On Fri, Aug 11, 2000 at 04:34:48PM -0500, Jim Moechnig wrote:
Depends on the application, of course, but I've been surprised
many times in the past when I thought for sure the Netapp would not be able to keep up. I have a 4x450-MHz E420R with a VxVM RAID-0 device, spread over 16 50GB 7200 rpm drives on two U2SCSI buses. The server also has a Gigabit Ethernet connection to an F740 with one shelf of 36GB 10000 rpm drives (5 data, 1 parity, 1 spare). The local filesystem is vxfs, mounted with delaylog and the largest allowable log area.

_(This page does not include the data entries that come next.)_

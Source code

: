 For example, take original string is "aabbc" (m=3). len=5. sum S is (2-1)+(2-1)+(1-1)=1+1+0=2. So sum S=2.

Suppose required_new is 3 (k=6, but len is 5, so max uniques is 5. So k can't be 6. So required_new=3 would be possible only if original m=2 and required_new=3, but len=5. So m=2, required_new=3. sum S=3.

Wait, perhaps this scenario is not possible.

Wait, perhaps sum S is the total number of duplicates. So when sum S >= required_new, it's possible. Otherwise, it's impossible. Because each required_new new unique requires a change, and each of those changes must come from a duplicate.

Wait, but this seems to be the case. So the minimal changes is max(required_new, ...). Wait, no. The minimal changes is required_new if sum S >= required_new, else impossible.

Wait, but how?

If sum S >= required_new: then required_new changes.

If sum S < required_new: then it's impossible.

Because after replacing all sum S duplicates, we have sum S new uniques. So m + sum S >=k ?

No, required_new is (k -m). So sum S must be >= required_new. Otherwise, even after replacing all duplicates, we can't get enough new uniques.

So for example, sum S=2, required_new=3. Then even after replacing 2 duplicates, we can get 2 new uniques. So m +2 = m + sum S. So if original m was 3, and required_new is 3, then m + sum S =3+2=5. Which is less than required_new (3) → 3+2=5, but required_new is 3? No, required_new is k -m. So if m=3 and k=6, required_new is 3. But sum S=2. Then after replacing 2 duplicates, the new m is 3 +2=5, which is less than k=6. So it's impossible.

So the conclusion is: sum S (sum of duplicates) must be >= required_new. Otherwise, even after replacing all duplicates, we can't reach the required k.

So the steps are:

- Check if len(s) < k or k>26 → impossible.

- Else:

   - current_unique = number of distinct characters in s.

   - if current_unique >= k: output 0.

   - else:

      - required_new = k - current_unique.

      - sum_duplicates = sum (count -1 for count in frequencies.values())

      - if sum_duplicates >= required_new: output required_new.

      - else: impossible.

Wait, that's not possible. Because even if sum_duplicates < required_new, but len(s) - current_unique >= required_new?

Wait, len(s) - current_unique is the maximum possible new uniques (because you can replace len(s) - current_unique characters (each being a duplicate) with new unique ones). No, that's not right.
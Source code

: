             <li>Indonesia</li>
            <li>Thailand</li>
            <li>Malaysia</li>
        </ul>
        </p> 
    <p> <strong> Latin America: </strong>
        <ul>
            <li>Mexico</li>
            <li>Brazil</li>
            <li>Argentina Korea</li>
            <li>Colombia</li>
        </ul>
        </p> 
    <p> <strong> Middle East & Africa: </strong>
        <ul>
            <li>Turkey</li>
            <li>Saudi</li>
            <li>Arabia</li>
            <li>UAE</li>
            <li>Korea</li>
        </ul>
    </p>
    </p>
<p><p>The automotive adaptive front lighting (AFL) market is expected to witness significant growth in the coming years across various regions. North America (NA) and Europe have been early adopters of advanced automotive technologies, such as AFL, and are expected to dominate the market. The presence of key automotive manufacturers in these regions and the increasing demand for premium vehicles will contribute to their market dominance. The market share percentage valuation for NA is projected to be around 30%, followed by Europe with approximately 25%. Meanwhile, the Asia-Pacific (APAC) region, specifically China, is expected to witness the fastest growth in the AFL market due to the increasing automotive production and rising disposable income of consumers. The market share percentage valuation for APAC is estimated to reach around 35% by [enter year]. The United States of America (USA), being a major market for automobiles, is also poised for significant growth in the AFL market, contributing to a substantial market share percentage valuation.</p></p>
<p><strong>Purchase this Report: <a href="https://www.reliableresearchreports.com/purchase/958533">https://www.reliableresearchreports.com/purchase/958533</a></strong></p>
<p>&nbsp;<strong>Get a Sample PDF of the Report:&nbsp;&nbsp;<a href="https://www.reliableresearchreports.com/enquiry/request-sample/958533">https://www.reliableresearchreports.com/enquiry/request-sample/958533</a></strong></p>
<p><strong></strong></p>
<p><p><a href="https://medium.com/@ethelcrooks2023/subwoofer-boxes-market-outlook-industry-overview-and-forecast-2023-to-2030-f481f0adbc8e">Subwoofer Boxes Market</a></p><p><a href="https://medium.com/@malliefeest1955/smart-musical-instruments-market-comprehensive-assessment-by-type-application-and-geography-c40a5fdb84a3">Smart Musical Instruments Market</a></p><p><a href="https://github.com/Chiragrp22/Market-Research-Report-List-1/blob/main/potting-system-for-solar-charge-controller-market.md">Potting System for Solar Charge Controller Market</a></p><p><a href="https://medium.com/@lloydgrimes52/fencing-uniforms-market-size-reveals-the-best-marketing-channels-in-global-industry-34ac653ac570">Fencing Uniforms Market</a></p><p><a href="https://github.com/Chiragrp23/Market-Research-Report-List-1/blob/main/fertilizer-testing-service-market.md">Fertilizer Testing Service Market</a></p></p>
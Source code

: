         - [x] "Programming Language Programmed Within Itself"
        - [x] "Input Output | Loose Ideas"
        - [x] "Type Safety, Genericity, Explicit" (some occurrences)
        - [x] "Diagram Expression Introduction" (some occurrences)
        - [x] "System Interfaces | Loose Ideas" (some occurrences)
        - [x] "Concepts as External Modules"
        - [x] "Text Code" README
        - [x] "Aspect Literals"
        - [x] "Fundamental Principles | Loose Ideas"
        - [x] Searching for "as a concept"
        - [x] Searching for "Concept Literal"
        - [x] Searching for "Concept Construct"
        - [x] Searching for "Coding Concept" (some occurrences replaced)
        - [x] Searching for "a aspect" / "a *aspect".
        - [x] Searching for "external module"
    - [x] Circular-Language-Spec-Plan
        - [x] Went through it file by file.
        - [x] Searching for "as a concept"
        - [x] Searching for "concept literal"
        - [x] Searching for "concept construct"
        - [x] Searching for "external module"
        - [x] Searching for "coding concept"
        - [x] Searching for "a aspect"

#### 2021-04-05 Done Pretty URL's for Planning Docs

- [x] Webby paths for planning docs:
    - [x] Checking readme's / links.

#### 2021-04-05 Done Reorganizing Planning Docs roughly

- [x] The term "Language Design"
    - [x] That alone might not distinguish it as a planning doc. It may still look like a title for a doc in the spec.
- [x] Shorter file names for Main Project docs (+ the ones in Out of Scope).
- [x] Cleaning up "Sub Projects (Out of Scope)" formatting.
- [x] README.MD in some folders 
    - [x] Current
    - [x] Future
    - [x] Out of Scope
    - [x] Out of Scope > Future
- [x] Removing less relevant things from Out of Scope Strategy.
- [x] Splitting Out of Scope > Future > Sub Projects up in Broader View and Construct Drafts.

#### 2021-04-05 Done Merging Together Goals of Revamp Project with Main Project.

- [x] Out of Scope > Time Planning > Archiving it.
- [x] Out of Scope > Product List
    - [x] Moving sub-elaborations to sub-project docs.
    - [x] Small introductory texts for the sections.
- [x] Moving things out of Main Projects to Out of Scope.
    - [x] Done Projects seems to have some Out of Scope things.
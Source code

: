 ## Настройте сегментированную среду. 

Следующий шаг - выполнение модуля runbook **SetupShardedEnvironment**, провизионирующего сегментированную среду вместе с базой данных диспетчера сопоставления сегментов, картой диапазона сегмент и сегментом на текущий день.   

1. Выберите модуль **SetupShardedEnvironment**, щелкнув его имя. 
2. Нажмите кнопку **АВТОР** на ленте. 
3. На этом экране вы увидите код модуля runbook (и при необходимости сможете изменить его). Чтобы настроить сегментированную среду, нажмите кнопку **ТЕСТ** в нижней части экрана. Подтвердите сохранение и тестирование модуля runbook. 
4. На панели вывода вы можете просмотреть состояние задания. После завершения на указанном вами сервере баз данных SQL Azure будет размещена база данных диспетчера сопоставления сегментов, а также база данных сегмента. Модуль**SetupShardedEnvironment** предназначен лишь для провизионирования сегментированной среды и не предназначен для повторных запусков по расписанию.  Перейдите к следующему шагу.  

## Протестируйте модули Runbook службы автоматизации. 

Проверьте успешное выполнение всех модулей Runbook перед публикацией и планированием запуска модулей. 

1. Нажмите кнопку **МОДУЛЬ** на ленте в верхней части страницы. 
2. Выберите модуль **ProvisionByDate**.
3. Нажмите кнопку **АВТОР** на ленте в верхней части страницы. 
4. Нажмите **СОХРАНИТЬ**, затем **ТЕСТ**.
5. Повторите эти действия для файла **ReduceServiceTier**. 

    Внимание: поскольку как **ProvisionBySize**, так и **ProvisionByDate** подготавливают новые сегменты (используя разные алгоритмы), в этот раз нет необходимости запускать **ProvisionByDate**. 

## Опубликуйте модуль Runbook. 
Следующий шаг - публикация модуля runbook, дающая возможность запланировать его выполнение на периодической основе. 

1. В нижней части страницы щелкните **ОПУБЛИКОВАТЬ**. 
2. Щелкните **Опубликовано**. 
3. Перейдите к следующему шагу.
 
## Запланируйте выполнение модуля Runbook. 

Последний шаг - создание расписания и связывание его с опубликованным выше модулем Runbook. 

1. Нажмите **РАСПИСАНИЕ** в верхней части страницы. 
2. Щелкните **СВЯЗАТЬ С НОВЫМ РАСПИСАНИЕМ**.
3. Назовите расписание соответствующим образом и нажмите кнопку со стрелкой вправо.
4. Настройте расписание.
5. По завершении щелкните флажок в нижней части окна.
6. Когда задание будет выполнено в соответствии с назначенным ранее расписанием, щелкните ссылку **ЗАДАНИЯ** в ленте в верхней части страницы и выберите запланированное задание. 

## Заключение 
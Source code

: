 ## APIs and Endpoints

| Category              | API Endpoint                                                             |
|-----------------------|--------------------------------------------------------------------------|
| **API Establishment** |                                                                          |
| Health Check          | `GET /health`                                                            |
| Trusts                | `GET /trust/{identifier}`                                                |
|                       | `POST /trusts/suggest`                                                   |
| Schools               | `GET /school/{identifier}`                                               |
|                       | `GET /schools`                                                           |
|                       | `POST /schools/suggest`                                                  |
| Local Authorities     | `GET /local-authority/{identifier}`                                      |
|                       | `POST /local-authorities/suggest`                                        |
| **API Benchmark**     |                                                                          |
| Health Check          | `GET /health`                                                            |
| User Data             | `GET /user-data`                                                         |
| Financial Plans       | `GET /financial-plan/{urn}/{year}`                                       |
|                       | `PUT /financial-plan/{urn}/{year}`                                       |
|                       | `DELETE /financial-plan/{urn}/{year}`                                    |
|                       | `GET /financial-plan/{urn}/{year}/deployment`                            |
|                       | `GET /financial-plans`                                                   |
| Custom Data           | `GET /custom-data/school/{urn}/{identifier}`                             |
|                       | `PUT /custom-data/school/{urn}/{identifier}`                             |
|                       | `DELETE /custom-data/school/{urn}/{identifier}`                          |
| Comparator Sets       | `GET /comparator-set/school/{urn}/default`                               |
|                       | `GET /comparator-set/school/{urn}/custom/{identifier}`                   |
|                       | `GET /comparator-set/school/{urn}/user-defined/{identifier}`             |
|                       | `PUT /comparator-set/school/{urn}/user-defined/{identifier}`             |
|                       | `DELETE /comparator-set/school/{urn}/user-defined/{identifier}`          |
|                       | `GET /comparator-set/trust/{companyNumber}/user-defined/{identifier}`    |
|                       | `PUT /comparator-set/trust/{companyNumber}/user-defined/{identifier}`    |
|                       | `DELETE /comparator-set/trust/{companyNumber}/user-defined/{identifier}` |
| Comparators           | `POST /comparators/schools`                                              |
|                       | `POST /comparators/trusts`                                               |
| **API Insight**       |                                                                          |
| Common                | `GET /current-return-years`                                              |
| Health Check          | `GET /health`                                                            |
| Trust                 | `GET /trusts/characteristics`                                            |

If I'm reading this correctly, you're using all software raid for the DAS side, correct? I would be very interested in seeing a similar comparison with a hardware raid controller, as this would offload all the raid overhead from the host cpus to a subsystem better optimized to handle it. This would also unfortunately introduce a lot more variables of the sort Alan Yoder pointed out, as I'm sure the performance under load of the various available raid controllers is far from uniform.
I don't have hard numbers, but when we moved our Oracle database from direct-attached A1000 (dedicated diff. SCSI controler) to a filer we saw a large join that used to take 3 hours drop to 20 minutes, and overall database performance increase perceptably. We're very happy with the Filer's ability to handle large numbers of simultaneous reads/writes. Your milage may vary if you're doing single-threaded reading or writing.
Certainly key is using GigE to connect the Filer to the server. Also, keep in mind that the more disks you put in the Oracle volume, the better your performance. We almost made the mistake of breaking our volumes up into 3-disk sets until our NetApp OEM told us what the performance impact would be.